Cambiano i luoghi, le stazioni della metro, ma il modus operandi resta lo stesso: puntano le vittime di turno, si avvicinano, poi con una scusa e con destrezza le derubano. Le borseggiatrici, che sia a Roma o a Milano, tanto per citare due grandi città, sono un incubo per pendolari e turisti: c’è chi ormai si è abituato a quelle ‘presenze’ e sa come difendersi. Piccole accortezze: lo zaino o la borsa ben in vista e occhi aperti. E c’è chi, nonostante questo, è caduto nella trappola e si è ritrovato senza telefono e portafogli. Perché loro, che di mestiere rubano, sono veloci e scaltre: sanno cosa fare e come farlo. Incuranti degli inviti alla cautela da parte degli stessi passeggeri o delle forze dell’ordine. Loro non si fermano davanti a nulla. Neppure davanti agli annunci e ai messaggi stampati, quelli che è facile trovare nei vari punti di stazioni e mezzi di trasporto.
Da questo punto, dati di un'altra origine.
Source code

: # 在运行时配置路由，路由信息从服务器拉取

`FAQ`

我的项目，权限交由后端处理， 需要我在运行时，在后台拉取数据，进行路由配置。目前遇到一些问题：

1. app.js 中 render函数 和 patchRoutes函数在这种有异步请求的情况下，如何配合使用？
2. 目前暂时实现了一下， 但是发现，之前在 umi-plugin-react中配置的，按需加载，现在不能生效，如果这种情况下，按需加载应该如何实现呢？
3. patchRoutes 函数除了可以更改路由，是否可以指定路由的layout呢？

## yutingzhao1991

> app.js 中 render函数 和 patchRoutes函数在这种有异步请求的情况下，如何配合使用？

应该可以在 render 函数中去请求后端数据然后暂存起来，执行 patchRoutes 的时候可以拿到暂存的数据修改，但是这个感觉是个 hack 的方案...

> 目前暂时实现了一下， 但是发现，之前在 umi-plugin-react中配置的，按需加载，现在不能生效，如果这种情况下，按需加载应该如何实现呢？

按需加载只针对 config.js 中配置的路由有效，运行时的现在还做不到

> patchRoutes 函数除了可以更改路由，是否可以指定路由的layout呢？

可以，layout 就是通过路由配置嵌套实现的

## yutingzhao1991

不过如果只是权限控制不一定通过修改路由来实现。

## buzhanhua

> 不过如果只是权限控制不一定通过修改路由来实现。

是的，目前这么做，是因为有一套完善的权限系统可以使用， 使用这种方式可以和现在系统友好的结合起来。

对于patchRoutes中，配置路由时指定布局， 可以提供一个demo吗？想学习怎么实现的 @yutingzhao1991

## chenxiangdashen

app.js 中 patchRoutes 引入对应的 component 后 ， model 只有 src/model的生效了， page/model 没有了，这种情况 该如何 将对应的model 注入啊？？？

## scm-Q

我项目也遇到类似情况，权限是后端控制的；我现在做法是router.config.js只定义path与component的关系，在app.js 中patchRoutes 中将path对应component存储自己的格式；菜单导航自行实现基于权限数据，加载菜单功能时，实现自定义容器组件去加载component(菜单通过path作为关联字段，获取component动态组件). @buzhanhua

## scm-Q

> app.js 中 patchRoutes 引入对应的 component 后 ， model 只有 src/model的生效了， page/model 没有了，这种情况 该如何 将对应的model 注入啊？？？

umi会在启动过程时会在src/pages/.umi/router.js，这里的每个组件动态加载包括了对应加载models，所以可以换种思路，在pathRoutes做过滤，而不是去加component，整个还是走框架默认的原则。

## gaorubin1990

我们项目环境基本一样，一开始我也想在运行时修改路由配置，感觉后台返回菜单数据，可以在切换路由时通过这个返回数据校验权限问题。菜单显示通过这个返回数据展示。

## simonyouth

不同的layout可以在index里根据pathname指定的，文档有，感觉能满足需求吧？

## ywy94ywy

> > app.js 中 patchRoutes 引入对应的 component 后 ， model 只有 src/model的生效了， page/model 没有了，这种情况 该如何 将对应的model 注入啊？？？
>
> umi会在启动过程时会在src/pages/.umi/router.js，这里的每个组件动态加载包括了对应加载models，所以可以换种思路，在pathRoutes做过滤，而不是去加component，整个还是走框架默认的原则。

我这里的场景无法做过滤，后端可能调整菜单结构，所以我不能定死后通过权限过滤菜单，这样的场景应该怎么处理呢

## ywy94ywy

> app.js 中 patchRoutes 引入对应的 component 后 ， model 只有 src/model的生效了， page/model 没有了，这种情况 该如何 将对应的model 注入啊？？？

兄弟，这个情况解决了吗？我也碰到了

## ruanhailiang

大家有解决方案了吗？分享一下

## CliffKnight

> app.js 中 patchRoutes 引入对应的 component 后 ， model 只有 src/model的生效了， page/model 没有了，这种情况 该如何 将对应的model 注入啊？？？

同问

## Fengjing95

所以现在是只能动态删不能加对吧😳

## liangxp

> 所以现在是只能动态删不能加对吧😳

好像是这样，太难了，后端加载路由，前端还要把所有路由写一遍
La borseggiatrice che guadagna 1.000 euro al mese
Ed è una borseggiatrice di “professione”, pendolare tra Roma e Milano, Ana, una ragazza bosniaca di 29 anni, che ha deciso di raccontarsi sulle pagine del Corriere della Sera. Lei, infatti, è una di quelle donne ritratte nei video, poi diventati virali sulla pagina Instagram ‘Milano Bella da Dio’. Una di quelle ‘riprese’ mentre ruba nella stazione metro. “Guadagno fino a 1.000 euro al giorno con i furti, ma ho i sensi di colpa” – ha spiegato la 29enne, che ha ben 9 figli in Bosnia. “Di loro se ne occupa mio marito, che non lavora. Mantengo io la mia famiglia. È capitato che un giorno abbia messo in tasca 1.000 euro, ma è un’eccezione. Anche 500 sono tanti, visto che la gente gira con poco contante”.
La sua vita e le sue ‘prede’
Ana ha detto di ‘lavorare’ ogni giorno, dalla mattina alla sera: si sveglia, si prepara e inizia già a pensare al prossimo colpo e al prossimo pendolare o turista da derubare. “Quando finisco vado a casa, zona Niguarda, nell’appartamento comprato dai miei genitori. Lo condivido con amiche e parenti: le mie colleghe di scippi, io però preferisco muovermi da sola o al massimo in coppia, tra Duomo e Centrale, per non dare nell’occhio. Guardi che affollamento, quante persone: ne studio i volti, le movenze, infine battezzo la vittima” – ha detto, come se fosse tutto così normale. La 29enne sa bene, infatti, come agire: si posiziona lì dove i passeggeri comprano i biglietti, così capisce dove mettono i portafogli. Se nella tasca, nella borsa, nello zaino. “Quando decido di entrare in azione scelgo i soggetti più vulnerabili, di solito le donne. Mi sfilo il giubbotto e me lo porto al braccio, nascondendo la mano con cui frugherò nella borsa. Se pesco uno smartphone va bene uguale” – ha detto.
Il ‘lavoro’ da borseggiatrice anche a Roma
“Avevo 13 anni, lavoravo nella metropolitana di Roma” – ha raccontato Ana. È stata la zia, borseggiatrice anche lei, a spiegarle come fare per vivere. E oggi la 29enne è sì a Milano, ma anche nella Capitale: “Mi divido tra Milano e Roma, dove abbiamo un altro tetto. Mi sposto in treno, non ho patente e vita sociale”. C’è chi ha più studi, per esempio medici, in diverse città d’Italia. E chi fa la pendolare sì, ma per derubare le vittime. Proprio come la 29enne, che a differenza della sorella che ha scelto di cambiare vita e ribellarsi, non riesce a trovare altro: “Adesso dove vado? Ho nove figli. Non so fare niente, sono semianalfabeta. L’unica cosa che mi riesce è rubare. Ma a volte ho i sensi di colpa”. Nonostante questo, però, continua a fare quel ‘lavoro’, senza pensare che dietro uno smartphone e un portafogli ci siano persone che abbiano faticato e fatto sacrifici nella vita. Lei non teme nulla, neppure il carcere. “Prima ci finivo, anche più volte al giorno, ma venivo sempre rilasciata perché incinta o madre di un bimbo piccolo” – ha spiegato Ana. E la domanda sorge spontanea: tutto questo è giusto?